* Task details:
Among the records below, find the line with "viewProjection = projection * view;" and the line with "Comité AIM & --- & Revisión del proyecto \\". Set down both and every line between, exactly and with no pictures, but nothing else.

* Data:
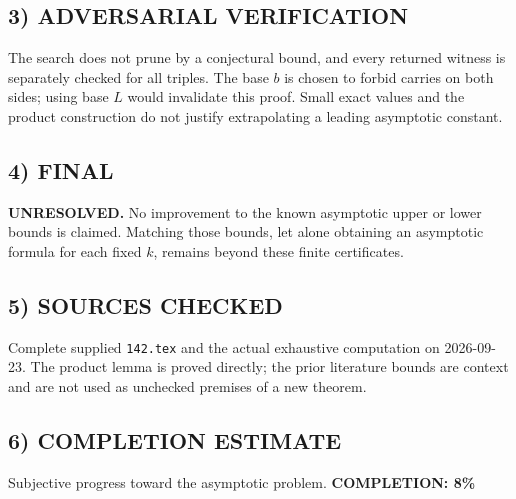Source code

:\subsection*{3) ADVERSARIAL VERIFICATION}
The search does not prune by a conjectural bound, and every returned witness is separately checked for all triples. The base $b$ is chosen to forbid carries on both sides; using base $L$ would invalidate this proof. Small exact values and the product construction do not justify extrapolating a leading asymptotic constant.
\subsection*{4) FINAL}
\textbf{UNRESOLVED.} No improvement to the known asymptotic upper or lower bounds is claimed. Matching those bounds, let alone obtaining an asymptotic formula for each fixed $k$, remains beyond these finite certificates.
\subsection*{5) SOURCES CHECKED}
Complete supplied \texttt{142.tex} and the actual exhaustive computation on 2026-09-23. The product lemma is proved directly; the prior literature bounds are context and are not used as unchecked premises of a new theorem.
\subsection*{6) COMPLETION ESTIMATE}
Subjective progress toward the asymptotic problem.
\textbf{COMPLETION: 8\%}
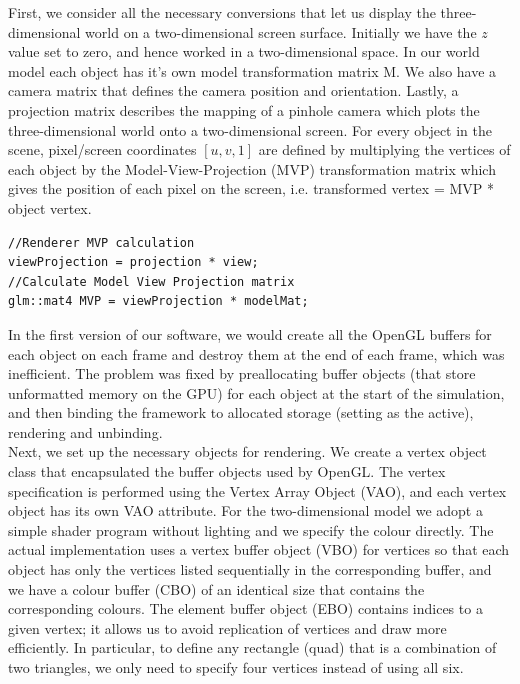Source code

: \documentclass[paper=a4, fontsize=11pt]{scrartcl} %
\numberwithin{equation}{section} %
\numberwithin{figure}{section} %
\numberwithin{table}{section} %
\begin{document}
First, we consider all the necessary conversions that let us display the three-dimensional world on a two-dimensional screen surface. Initially we have the \(z\) value set to zero, and hence worked in a two-dimensional space. In our world model each object has it's own model transformation matrix M. We also have a camera matrix that defines the camera position and orientation. Lastly, a projection matrix describes the mapping of a pinhole camera which plots the three-dimensional world onto a two-dimensional screen. For every object in the scene, pixel/screen coordinates \([u, v, 1]\) are defined by multiplying the vertices of each object by the Model-View-Projection (MVP) transformation matrix which gives the position of each pixel on the screen, i.e. transformed vertex = MVP *  object vertex. \\

\begin{mdframed}
\begin{scriptsize}
\begin{lstlisting}
//Renderer MVP calculation
viewProjection = projection * view;
//Calculate Model View Projection matrix
glm::mat4 MVP = viewProjection * modelMat;
\end{lstlisting}
\end{scriptsize}
\end{mdframed}

In the first version of our software, we would create all the OpenGL buffers for each object on each frame and destroy them at the end of each frame, which was inefficient. The problem was fixed by preallocating buffer objects (that store unformatted memory on the GPU) for each object at the start of the simulation, and then binding the framework to allocated storage (setting as the active), rendering and unbinding. \\

Next, we set up the necessary objects for rendering. We create a vertex object class that encapsulated the buffer objects used by OpenGL. The vertex specification is performed using the Vertex Array Object (VAO), and each vertex object has its own VAO attribute. For the two-dimensional model we adopt a simple shader program without lighting and we specify the colour directly. The actual implementation uses a vertex buffer object (VBO) for vertices so that each object has only the vertices listed sequentially in the corresponding buffer, and we have a colour buffer (CBO) of an identical size that contains the corresponding colours. The element buffer object (EBO) contains indices to a given vertex; it allows us to avoid replication of vertices and draw more efficiently. In particular, to define any rectangle (quad) that is a combination of two triangles, we only need to specify four vertices instead of using all six. \\
\end{document}
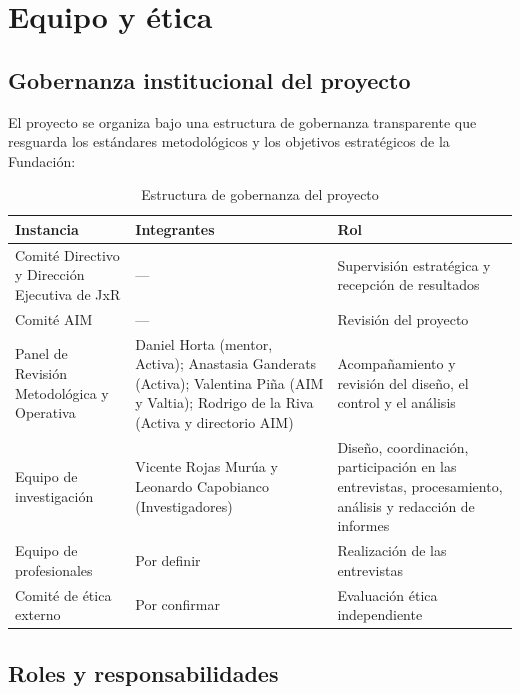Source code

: \section{Equipo y ética}

\subsection{Gobernanza institucional del proyecto}

El proyecto se organiza bajo una estructura de gobernanza transparente que resguarda los estándares metodológicos y los objetivos estratégicos de la Fundación:

\begin{table}[ht]
\centering
\small
\caption{Estructura de gobernanza del proyecto}
\label{tab:gobernanza}
\begin{tabular}{p{4cm}p{5.2cm}p{4.8cm}}
\hline
\textbf{Instancia} & \textbf{Integrantes} & \textbf{Rol} \\
\hline
Comité Directivo y Dirección Ejecutiva de JxR & --- & Supervisión estratégica y recepción de resultados \\
Comité AIM & --- & Revisión del proyecto \\
Panel de Revisión Metodológica y Operativa & Daniel Horta (mentor, Activa); Anastasia Ganderats (Activa); Valentina Piña (AIM y Valtia); Rodrigo de la Riva (Activa y directorio AIM) & Acompañamiento y revisión del diseño, el control y el análisis \\
Equipo de investigación & Vicente Rojas Murúa y Leonardo Capobianco (Investigadores) & Diseño, coordinación, participación en las entrevistas, procesamiento, análisis y redacción de informes \\
Equipo de profesionales & Por definir & Realización de las entrevistas \\
Comité de ética externo & Por confirmar & Evaluación ética independiente \\
\hline
\end{tabular}
\end{table}

\subsection{Roles y responsabilidades}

* Exercise output:
viewProjection = projection * view;
//Calculate Model View Projection matrix
glm::mat4 MVP = viewProjection * modelMat;
\end{lstlisting}
\end{scriptsize}
\end{mdframed}

In the first version of our software, we would create all the OpenGL buffers for each object on each frame and destroy them at the end of each frame, which was inefficient. The problem was fixed by preallocating buffer objects (that store unformatted memory on the GPU) for each object at the start of the simulation, and then binding the framework to allocated storage (setting as the active), rendering and unbinding. \\

Next, we set up the necessary objects for rendering. We create a vertex object class that encapsulated the buffer objects used by OpenGL. The vertex specification is performed using the Vertex Array Object (VAO), and each vertex object has its own VAO attribute. For the two-dimensional model we adopt a simple shader program without lighting and we specify the colour directly. The actual implementation uses a vertex buffer object (VBO) for vertices so that each object has only the vertices listed sequentially in the corresponding buffer, and we have a colour buffer (CBO) of an identical size that contains the corresponding colours. The element buffer object (EBO) contains indices to a given vertex; it allows us to avoid replication of vertices and draw more efficiently. In particular, to define any rectangle (quad) that is a combination of two triangles, we only need to specify four vertices instead of using all six. \\
\end{document}
Source code

: \section{Equipo y ética}

\subsection{Gobernanza institucional del proyecto}

El proyecto se organiza bajo una estructura de gobernanza transparente que resguarda los estándares metodológicos y los objetivos estratégicos de la Fundación:

\begin{table}[ht]
\centering
\small
\caption{Estructura de gobernanza del proyecto}
\label{tab:gobernanza}
\begin{tabular}{p{4cm}p{5.2cm}p{4.8cm}}
\hline
\textbf{Instancia} & \textbf{Integrantes} & \textbf{Rol} \\
\hline
Comité Directivo y Dirección Ejecutiva de JxR & --- & Supervisión estratégica y recepción de resultados \\
Comité AIM & --- & Revisión del proyecto \\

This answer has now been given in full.